Ultimately, Newcastle's decision reflects the fact that - unless you're bankrolled by some freewheeling sugar daddy - it is increasingly difficult to balance the books in football.
And in a sport where where owners frequently jeopardise their club's future by spending recklessly, you can hardly blame Newcastle's owners for trying to live within their means.
HEADLINE OF THE DAY: 'IT'S STILL A DISGRACE'
After FIFA and the FA's compromise deal on poppies, The Sun pleads with Britain not to lose its sense of moral outrage. They've got a Harry Redknapp exclusive lined up, after all.
Undermining the tabloid fury is the Royal British Legion, whose poppy it is anyway. A rare beacon of sanity - and therefore criminally overlooked in this debacle - the Legion's spokesman said last night:
"As we said earlier today, there are other ways of honouring the poppy than wearing it on your shirt - the armband will do nicely. Now everyone can concentrate on enjoying the game."
The game? What game? Oh, right! Of course, the game between England and one of the finest teams international football has ever produced. Yes, that might be worth paying attention to.
QUOTE OF THE DAY: "I saw, from 10 metres, a table full of drugs."
Mario Balotelli, appearing as a witness for prosecutors investigating money-laundering in Naples, describes a meeting with a suspected Mafia boss.

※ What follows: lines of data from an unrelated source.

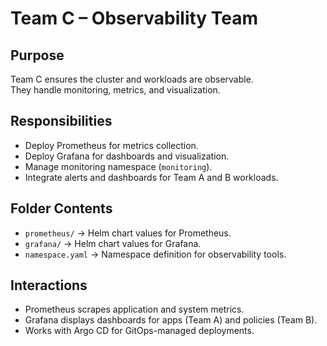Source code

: # Team C – Observability Team

## Purpose
Team C ensures the cluster and workloads are observable.  
They handle monitoring, metrics, and visualization.

## Responsibilities
- Deploy Prometheus for metrics collection.
- Deploy Grafana for dashboards and visualization.
- Manage monitoring namespace (`monitoring`).
- Integrate alerts and dashboards for Team A and B workloads.

## Folder Contents
- `prometheus/` → Helm chart values for Prometheus.  
- `grafana/` → Helm chart values for Grafana.  
- `namespace.yaml` → Namespace definition for observability tools.  

## Interactions
- Prometheus scrapes application and system metrics.  
- Grafana displays dashboards for apps (Team A) and policies (Team B).  
- Works with Argo CD for GitOps-managed deployments.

FOREIGN VIEW: Brazil striker Neymar will stay at Santos until 2014, the year his country stages the World Cup finals, the teenager said on Wednesday.
The gifted 19-year-old has rejected offers from big European clubs, notably Barcelona and Real Madrid, to stay at home and become one of the world's richest footballers.
"I'm very happy, it's another decision I'm taking in my life, a family decision," Neymar told a news conference where he was handed a Santos shirt with the number 2014 on it by club president Luis Alvaro de Oliveira.
"There was interest (from other clubs) but my father didn't tell me about any concrete offers. I always said I wanted to stay here."
De Oliveira said Neymar was tired of speculation about his future.
"Neymar has got tired of being 'sold' to Barcelona and Real Madrid in these last months. The truth is he will stay at Santos until 2014," he said.